TASK TO COMPLETE:
Please repeat the whole listing exactly, but leave the pictures out.
----
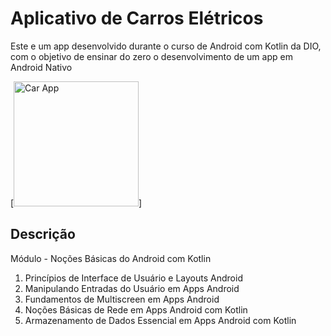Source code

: # Aplicativo de Carros Elétricos

Este e um app desenvolvido durante o curso de Android com Kotlin da DIO, com o objetivo de ensinar do zero o desenvolvimento de um app em Android Nativo

[<img src="C:\Users\Cliente\Downloads\carApp.png" alt="Car App" width="200"/>]

## Descrição

Módulo - Noções Básicas do Android com Kotlin

1. Princípios de Interface de Usuário e Layouts Android
2. Manipulando Entradas do Usuário em Apps Android
3. Fundamentos de Multiscreen em Apps Android
4. Noções Básicas de Rede em Apps Android com Kotlin
5. Armazenamento de Dados Essencial em Apps Android com Kotlin
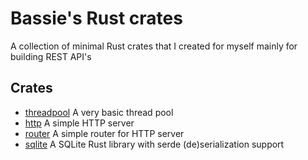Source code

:# Bassie's Rust crates

A collection of minimal Rust crates that I created for myself mainly for building REST API's

## Crates

-   [threadpool](lib/threadpool) A very basic thread pool
-   [http](lib/http) A simple HTTP server
-   [router](lib/router) A simple router for HTTP server
-   [sqlite](lib/sqlite) A SQLite Rust library with serde (de)serialization support
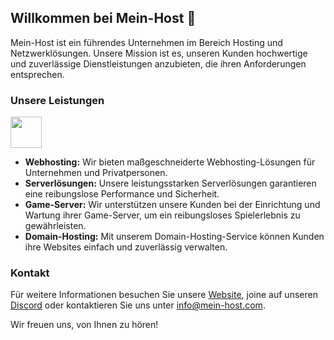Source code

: ## Willkommen bei Mein-Host 👋

Mein-Host ist ein führendes Unternehmen im Bereich Hosting und Netzwerklösungen. Unsere Mission ist es, unseren Kunden hochwertige und zuverlässige Dienstleistungen anzubieten, die ihren Anforderungen entsprechen.

### Unsere Leistungen

<img src="https://raw.githubusercontent.com/FortAwesome/Font-Awesome/6.x/svgs/solid/crown.svg" width="50" height="50">

- **Webhosting:** Wir bieten maßgeschneiderte Webhosting-Lösungen für Unternehmen und Privatpersonen.
- **Serverlösungen:** Unsere leistungsstarken Serverlösungen garantieren eine reibungslose Performance und Sicherheit.
- **Game-Server:** Wir unterstützen unsere Kunden bei der Einrichtung und Wartung ihrer Game-Server, um ein reibungsloses Spielerlebnis zu gewährleisten.
- **Domain-Hosting:** Mit unserem Domain-Hosting-Service können Kunden ihre Websites einfach und zuverlässig verwalten.

### Kontakt

Für weitere Informationen besuchen Sie unsere [Website](https://www.mein-host.com), joine auf unseren [Discord](https://discord.gg/XR48SjpSV7) oder kontaktieren Sie uns unter info@mein-host.com.

Wir freuen uns, von Ihnen zu hören!

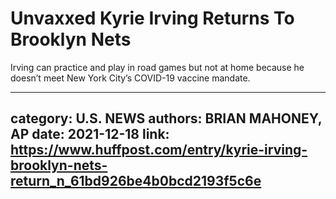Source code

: # Unvaxxed Kyrie Irving Returns To Brooklyn Nets

Irving can practice and play in road games but not at home because he doesn’t meet New York City’s COVID-19 vaccine mandate.

---
category: U.S. NEWS
authors: BRIAN MAHONEY, AP
date: 2021-12-18
link: https://www.huffpost.com/entry/kyrie-irving-brooklyn-nets-return_n_61bd926be4b0bcd2193f5c6e
---
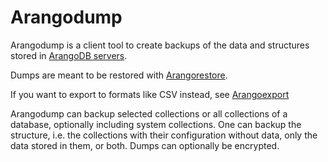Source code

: Arangodump
==========

Arangodump is a client tool to create backups of the data and structures stored in [ArangoDB servers](../Arangod/README.md).

Dumps are meant to be restored with [Arangorestore](../Arangorestore/README.md).

If you want to export to formats like CSV instead, see [Arangoexport]()

Arangodump can backup selected collections or all collections of a database, optionally including system collections. One can backup the structure, i.e. the collections with their configuration without data, only the data stored in them, or both. Dumps can optionally be encrypted.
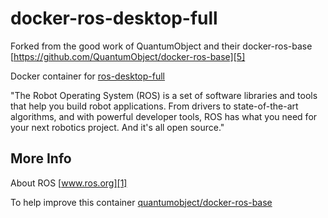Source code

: # docker-ros-desktop-full

Forked from the good work of QuantumObject and their docker-ros-base
   [https://github.com/QuantumObject/docker-ros-base][5]

Docker container for [ros-desktop-full][3]

"The Robot Operating System (ROS) is a set of software libraries and tools that help you build robot applications. From drivers to state-of-the-art algorithms, and with powerful developer tools, ROS has what you need for your next robotics project. And it's all open source."

## More Info

About ROS [www.ros.org][1]

To help improve this container [quantumobject/docker-ros-base][5]

[1]:http://www.ros.org
[2]:https://www.docker.com
[3]:http://wiki.ros.org/ROS/Installation
[4]:http://docs.docker.com
[5]:https://github.com/QuantumObject/docker-ros-base
[6]:http://wiki.ros.org/ROS/Tutorials/NavigatingTheFilesystem
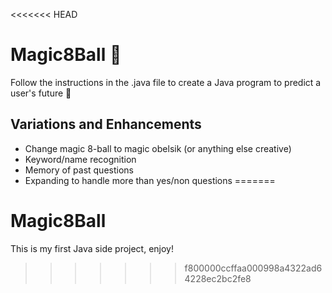 <<<<<<< HEAD
# Magic8Ball 🔮

Follow the instructions in the .java file to create a Java program to predict a user's future 🔮

## Variations and Enhancements

* Change magic 8-ball to magic obelsik (or anything else creative)
* Keyword/name recognition
* Memory of past questions
* Expanding to handle more than yes/non questions
=======
# Magic8Ball
This is my first Java side project, enjoy!
>>>>>>> f800000ccffaa000998a4322ad64228ec2bc2fe8
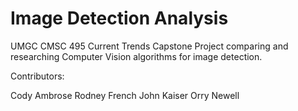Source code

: # Image Detection Analysis
UMGC CMSC 495 Current Trends Capstone Project comparing and researching Computer Vision algorithms for image detection.

Contributors:

Cody Ambrose
Rodney French
John Kaiser
Orry Newell
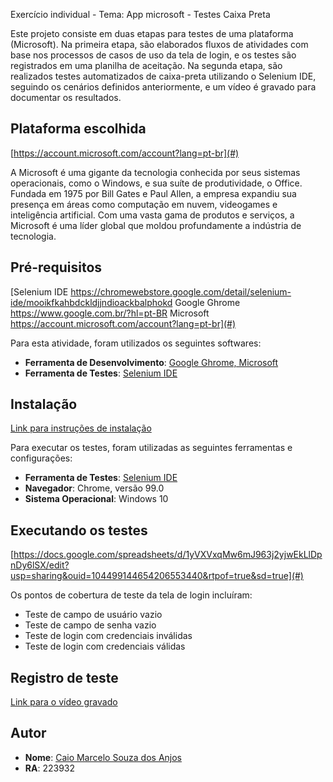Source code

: Exercício individual - Tema: App microsoft - Testes Caixa Preta

Este projeto consiste em duas etapas para testes de uma plataforma (Microsoft). Na primeira etapa, são elaborados fluxos de atividades com base nos processos de casos de uso da tela de login, e os testes são registrados em uma planilha de aceitação. Na segunda etapa, são realizados testes automatizados de caixa-preta utilizando o Selenium IDE, seguindo os cenários definidos anteriormente, e um vídeo é gravado para documentar os resultados.

## Plataforma escolhida

[https://account.microsoft.com/account?lang=pt-br](#)

A Microsoft é uma gigante da tecnologia conhecida por seus sistemas operacionais, como o Windows, e sua suíte de produtividade, o Office. Fundada em 1975 por Bill Gates e Paul Allen, a empresa expandiu sua presença em áreas como computação em nuvem, videogames e inteligência artificial. Com uma vasta gama de produtos e serviços, a Microsoft é uma líder global que moldou profundamente a indústria de tecnologia.

## Pré-requisitos

[Selenium IDE https://chromewebstore.google.com/detail/selenium-ide/mooikfkahbdckldjjndioackbalphokd
Google Ghrome https://www.google.com.br/?hl=pt-BR
Microsoft https://account.microsoft.com/account?lang=pt-br](#)


Para esta atividade, foram utilizados os seguintes softwares:

- **Ferramenta de Desenvolvimento**: [Google Ghrome, Microsoft](#)
- **Ferramenta de Testes**: [Selenium IDE](#)

## Instalação

[Link para instruções de instalação](#)

Para executar os testes, foram utilizadas as seguintes ferramentas e configurações:

- **Ferramenta de Testes**: [Selenium IDE](#)
- **Navegador**: Chrome, versão 99.0
- **Sistema Operacional**: Windows 10

## Executando os testes

[https://docs.google.com/spreadsheets/d/1yVXVxqMw6mJ963j2yjwEkLlDpnDy6lSX/edit?usp=sharing&ouid=104499144654206553440&rtpof=true&sd=true](#)

Os pontos de cobertura de teste da tela de login incluíram:

- Teste de campo de usuário vazio
- Teste de campo de senha vazio
- Teste de login com credenciais inválidas
- Teste de login com credenciais válidas

## Registro de teste

[Link para o vídeo gravado](#)

## Autor

- **Nome**: [Caio Marcelo Souza dos Anjos](#)
- **RA**: 223932
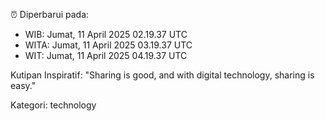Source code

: ⏰ Diperbarui pada:
- WIB: Jumat, 11 April 2025 02.19.37 UTC
- WITA: Jumat, 11 April 2025 03.19.37 UTC
- WIT: Jumat, 11 April 2025 04.19.37 UTC

Kutipan Inspiratif:
"Sharing is good, and with digital technology, sharing is easy."


Kategori: technology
----
REPLY TO THE EXERCISE:
Source code

: # Aplicativo de Carros Elétricos

Este e um app desenvolvido durante o curso de Android com Kotlin da DIO, com o objetivo de ensinar do zero o desenvolvimento de um app em Android Nativo

[<img src="C:\Users\Cliente\Downloads\carApp.png" alt="Car App" width="200"/>]

## Descrição

Módulo - Noções Básicas do Android com Kotlin

1. Princípios de Interface de Usuário e Layouts Android
2. Manipulando Entradas do Usuário em Apps Android
3. Fundamentos de Multiscreen em Apps Android
4. Noções Básicas de Rede em Apps Android com Kotlin
5. Armazenamento de Dados Essencial em Apps Android com Kotlin
Source code

:# Bassie's Rust crates

A collection of minimal Rust crates that I created for myself mainly for building REST API's

## Crates

-   [threadpool](lib/threadpool) A very basic thread pool
-   [http](lib/http) A simple HTTP server
-   [router](lib/router) A simple router for HTTP server
-   [sqlite](lib/sqlite) A SQLite Rust library with serde (de)serialization support
Source code

: ## Willkommen bei Mein-Host 👋

Mein-Host ist ein führendes Unternehmen im Bereich Hosting und Netzwerklösungen. Unsere Mission ist es, unseren Kunden hochwertige und zuverlässige Dienstleistungen anzubieten, die ihren Anforderungen entsprechen.

### Unsere Leistungen

<img src="https://raw.githubusercontent.com/FortAwesome/Font-Awesome/6.x/svgs/solid/crown.svg" width="50" height="50">

- **Webhosting:** Wir bieten maßgeschneiderte Webhosting-Lösungen für Unternehmen und Privatpersonen.
- **Serverlösungen:** Unsere leistungsstarken Serverlösungen garantieren eine reibungslose Performance und Sicherheit.
- **Game-Server:** Wir unterstützen unsere Kunden bei der Einrichtung und Wartung ihrer Game-Server, um ein reibungsloses Spielerlebnis zu gewährleisten.
- **Domain-Hosting:** Mit unserem Domain-Hosting-Service können Kunden ihre Websites einfach und zuverlässig verwalten.

### Kontakt

Für weitere Informationen besuchen Sie unsere [Website](https://www.mein-host.com), joine auf unseren [Discord](https://discord.gg/XR48SjpSV7) oder kontaktieren Sie uns unter info@mein-host.com.

Wir freuen uns, von Ihnen zu hören!

Source code

: # Unvaxxed Kyrie Irving Returns To Brooklyn Nets

Irving can practice and play in road games but not at home because he doesn’t meet New York City’s COVID-19 vaccine mandate.

---
category: U.S. NEWS
authors: BRIAN MAHONEY, AP
date: 2021-12-18
link: https://www.huffpost.com/entry/kyrie-irving-brooklyn-nets-return_n_61bd926be4b0bcd2193f5c6e
---
Source code

: Arangodump
==========

Arangodump is a client tool to create backups of the data and structures stored in [ArangoDB servers](../Arangod/README.md).

Dumps are meant to be restored with [Arangorestore](../Arangorestore/README.md).

If you want to export to formats like CSV instead, see [Arangoexport]()

Arangodump can backup selected collections or all collections of a database, optionally including system collections. One can backup the structure, i.e. the collections with their configuration without data, only the data stored in them, or both. Dumps can optionally be encrypted.
Source code

: # docker-ros-desktop-full

Forked from the good work of QuantumObject and their docker-ros-base
   [https://github.com/QuantumObject/docker-ros-base][5]

Docker container for [ros-desktop-full][3]

"The Robot Operating System (ROS) is a set of software libraries and tools that help you build robot applications. From drivers to state-of-the-art algorithms, and with powerful developer tools, ROS has what you need for your next robotics project. And it's all open source."

## More Info

About ROS [www.ros.org][1]

To help improve this container [quantumobject/docker-ros-base][5]

[1]:http://www.ros.org
[2]:https://www.docker.com
[3]:http://wiki.ros.org/ROS/Installation
[4]:http://docs.docker.com
[5]:https://github.com/QuantumObject/docker-ros-base
[6]:http://wiki.ros.org/ROS/Tutorials/NavigatingTheFilesystem
 <<<<<<< HEAD
# Magic8Ball 🔮

Follow the instructions in the .java file to create a Java program to predict a user's future 🔮

## Variations and Enhancements

* Change magic 8-ball to magic obelsik (or anything else creative)
* Keyword/name recognition
* Memory of past questions
* Expanding to handle more than yes/non questions
=======
# Magic8Ball
This is my first Java side project, enjoy!
>>>>>>> f800000ccffaa000998a4322ad64228ec2bc2fe8
Source code

: # Image Detection Analysis
UMGC CMSC 495 Current Trends Capstone Project comparing and researching Computer Vision algorithms for image detection.

Contributors:

Cody Ambrose
Rodney French
John Kaiser
Orry Newell
Source code

: Exercício individual - Tema: App microsoft - Testes Caixa Preta

Este projeto consiste em duas etapas para testes de uma plataforma (Microsoft). Na primeira etapa, são elaborados fluxos de atividades com base nos processos de casos de uso da tela de login, e os testes são registrados em uma planilha de aceitação. Na segunda etapa, são realizados testes automatizados de caixa-preta utilizando o Selenium IDE, seguindo os cenários definidos anteriormente, e um vídeo é gravado para documentar os resultados.

## Plataforma escolhida

[https://account.microsoft.com/account?lang=pt-br](#)

A Microsoft é uma gigante da tecnologia conhecida por seus sistemas operacionais, como o Windows, e sua suíte de produtividade, o Office. Fundada em 1975 por Bill Gates e Paul Allen, a empresa expandiu sua presença em áreas como computação em nuvem, videogames e inteligência artificial. Com uma vasta gama de produtos e serviços, a Microsoft é uma líder global que moldou profundamente a indústria de tecnologia.

## Pré-requisitos

[Selenium IDE https://chromewebstore.google.com/detail/selenium-ide/mooikfkahbdckldjjndioackbalphokd
Google Ghrome https://www.google.com.br/?hl=pt-BR
Microsoft https://account.microsoft.com/account?lang=pt-br](#)


Para esta atividade, foram utilizados os seguintes softwares:

- **Ferramenta de Desenvolvimento**: [Google Ghrome, Microsoft](#)
- **Ferramenta de Testes**: [Selenium IDE](#)

## Instalação

[Link para instruções de instalação](#)

Para executar os testes, foram utilizadas as seguintes ferramentas e configurações:

- **Ferramenta de Testes**: [Selenium IDE](#)
- **Navegador**: Chrome, versão 99.0
- **Sistema Operacional**: Windows 10

## Executando os testes

[https://docs.google.com/spreadsheets/d/1yVXVxqMw6mJ963j2yjwEkLlDpnDy6lSX/edit?usp=sharing&ouid=104499144654206553440&rtpof=true&sd=true](#)

Os pontos de cobertura de teste da tela de login incluíram:

- Teste de campo de usuário vazio
- Teste de campo de senha vazio
- Teste de login com credenciais inválidas
- Teste de login com credenciais válidas

## Registro de teste

[Link para o vídeo gravado](#)

## Autor

- **Nome**: [Caio Marcelo Souza dos Anjos](#)
- **RA**: 223932
Source code

: ⏰ Diperbarui pada:
- WIB: Jumat, 11 April 2025 02.19.37 UTC
- WITA: Jumat, 11 April 2025 03.19.37 UTC
- WIT: Jumat, 11 April 2025 04.19.37 UTC

Kutipan Inspiratif:
"Sharing is good, and with digital technology, sharing is easy."


Kategori: technology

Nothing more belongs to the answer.